Poseidon grinned, set his waters to reject
the prison, then followed it to the surface.
He urged the current to nudge the ball full of angry, hungry,
dismembered immortal to shore, and followed.
He made it to the entrance of his private bay, and used the mouth of the
bay to form a portal to his brother’s realm.
He smirked, made the ball utterly
indestructible with smooth coral growths, then launched it through to bounce to
Cerberus’s feet. A happy yelp echoed
through the portal and he grinned as he closed it. He started for shore but stopped as a
cigarette boat flashed lights and blipped the siren as it pulled up and slowed
to a stop.
“You, in the water,” a young voice called
out.
“Yes?” he asked, using the water to push him
upright so he could cross his arms across his chest.
“If you happen to be Poseidon,” a young voice
called respectfully, “I would appreciate you taking the time to have a word.”

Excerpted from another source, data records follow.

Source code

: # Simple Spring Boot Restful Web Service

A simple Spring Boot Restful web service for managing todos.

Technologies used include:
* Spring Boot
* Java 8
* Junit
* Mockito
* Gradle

Poseidon sighed, stepping up out of the
water’s embrace (even as he kept a modesty-protecting ring of water around his
hips—for the youngster’s sake, since he didn’t give a shit). He moved over the suddenly glassy-smooth
surface of the water to the boat. He
started to seat himself on nothing, and ended up seated gracefully on the
throne that the waters put up for him.
“Yes?”
“About twenty minutes ago, I had a speedboat
of Cuban cartel members turn themselves over, begging to be run in. They said they’d dumped the drugs overboard,
and just wanted off the water before the monster got them.”

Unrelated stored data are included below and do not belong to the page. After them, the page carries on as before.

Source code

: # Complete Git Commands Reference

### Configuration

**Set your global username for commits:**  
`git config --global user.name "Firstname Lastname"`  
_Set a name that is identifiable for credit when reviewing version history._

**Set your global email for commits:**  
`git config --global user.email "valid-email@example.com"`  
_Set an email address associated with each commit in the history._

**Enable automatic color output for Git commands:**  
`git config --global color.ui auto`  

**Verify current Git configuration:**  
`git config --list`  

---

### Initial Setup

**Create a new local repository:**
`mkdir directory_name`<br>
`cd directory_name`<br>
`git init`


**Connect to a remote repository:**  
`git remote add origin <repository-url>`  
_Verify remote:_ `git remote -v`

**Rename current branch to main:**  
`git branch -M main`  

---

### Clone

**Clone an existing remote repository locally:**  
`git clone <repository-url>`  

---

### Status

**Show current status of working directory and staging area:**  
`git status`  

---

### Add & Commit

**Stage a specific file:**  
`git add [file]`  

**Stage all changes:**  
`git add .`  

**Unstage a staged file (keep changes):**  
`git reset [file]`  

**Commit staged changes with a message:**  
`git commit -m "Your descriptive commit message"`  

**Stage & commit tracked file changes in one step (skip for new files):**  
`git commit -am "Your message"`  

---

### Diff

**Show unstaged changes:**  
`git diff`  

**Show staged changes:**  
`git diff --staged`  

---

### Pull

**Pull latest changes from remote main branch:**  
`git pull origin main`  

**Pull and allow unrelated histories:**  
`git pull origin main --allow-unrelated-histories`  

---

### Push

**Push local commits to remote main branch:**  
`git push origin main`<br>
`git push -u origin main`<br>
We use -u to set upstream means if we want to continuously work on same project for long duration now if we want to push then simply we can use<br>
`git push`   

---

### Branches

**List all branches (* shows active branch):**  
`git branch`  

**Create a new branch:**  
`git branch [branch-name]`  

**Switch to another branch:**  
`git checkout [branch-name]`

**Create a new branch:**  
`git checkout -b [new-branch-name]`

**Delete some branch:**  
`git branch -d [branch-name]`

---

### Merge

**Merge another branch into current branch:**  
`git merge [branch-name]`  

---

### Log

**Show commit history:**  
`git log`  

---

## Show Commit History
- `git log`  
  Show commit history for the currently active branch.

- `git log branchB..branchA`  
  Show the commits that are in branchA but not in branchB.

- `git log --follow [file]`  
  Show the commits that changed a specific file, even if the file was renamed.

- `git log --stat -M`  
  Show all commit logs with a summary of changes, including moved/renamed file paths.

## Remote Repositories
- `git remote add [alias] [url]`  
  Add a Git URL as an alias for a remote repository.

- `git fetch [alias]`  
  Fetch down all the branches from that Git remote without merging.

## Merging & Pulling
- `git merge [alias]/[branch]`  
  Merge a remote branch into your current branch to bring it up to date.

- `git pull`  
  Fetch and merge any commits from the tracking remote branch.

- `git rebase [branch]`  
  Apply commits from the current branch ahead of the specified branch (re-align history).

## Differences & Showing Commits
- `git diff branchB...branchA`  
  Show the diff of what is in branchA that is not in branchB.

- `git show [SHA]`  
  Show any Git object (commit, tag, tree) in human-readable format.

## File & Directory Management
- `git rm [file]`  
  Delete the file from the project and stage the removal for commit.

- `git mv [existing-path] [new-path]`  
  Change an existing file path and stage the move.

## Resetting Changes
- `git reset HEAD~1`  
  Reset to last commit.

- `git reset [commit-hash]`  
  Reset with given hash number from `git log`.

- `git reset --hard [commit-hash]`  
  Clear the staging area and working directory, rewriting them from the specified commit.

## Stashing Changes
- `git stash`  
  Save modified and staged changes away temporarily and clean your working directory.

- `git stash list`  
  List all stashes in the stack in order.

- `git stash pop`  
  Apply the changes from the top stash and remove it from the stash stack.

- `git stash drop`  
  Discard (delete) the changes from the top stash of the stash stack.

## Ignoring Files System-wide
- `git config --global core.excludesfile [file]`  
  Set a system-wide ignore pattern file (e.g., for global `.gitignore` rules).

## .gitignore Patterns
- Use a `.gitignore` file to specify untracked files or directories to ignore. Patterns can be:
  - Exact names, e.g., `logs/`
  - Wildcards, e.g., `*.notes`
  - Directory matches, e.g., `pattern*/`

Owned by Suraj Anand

“Sounds helpful,” Poseidon commented.
“Was there, in fact, a sea monster?” the
young voice—a woman, Poseidon thought—asked, “or were they sampling their own
merchandise?”
“I suppose they may have seen the Kraken on
his way in. He’d eaten something that
disagreed with him, and came to me for help,” he mused, feeling through the
depths for the drugs. He found them and
fished them out of where they’d dropped, bringing them to himself.
“Kraken.
Is that a sea monster?” she asked.
“Because the only Kraken I know of is the black rum my dad drinks.”
“Good rum.
Hundred fifty foot squid, not a monster,” Poseidon corrected. “Why?”
“Do they even get that big?” she asked dubiously.
“Oh, yes.”
Poseidon paused in thought, then shrugged regretfully. “Or at least, they used to. The Greater Kraken are all but extinct, now,
though.”
“Does it swim at the surface waving
tentacles?” the young woman persisted.
Poseidon nodded slowly. “Rarely, but it does happen sometimes. When it’s been hurt, or something it’s eaten
has disagreed with it. Like tonight.”
“That means they were telling the truth about
the sea monster,” she mused. “Maybe even
about the dumped drugs, too.”
Poseidon smirked and brought the drugs—a bale
of white the size of his torso, wrapped in plastic—to the surface, then flipped
it into the boat. “They were telling the
truth about all of it,” he agreed.
"Wow. Thanks," she said breathlessly. "But I need to ask you to keep sea creatures that size out where they don't panic boaters. Out of sight. Or under obvious control. It helped with the drug bust, but there's a lot of legit fishers out here, too. And I do appreciate the assist, but I don't want to hear about Cthulu rising ever again," she said, her voice rising. "Especially not on a night like this where it looks like he could!"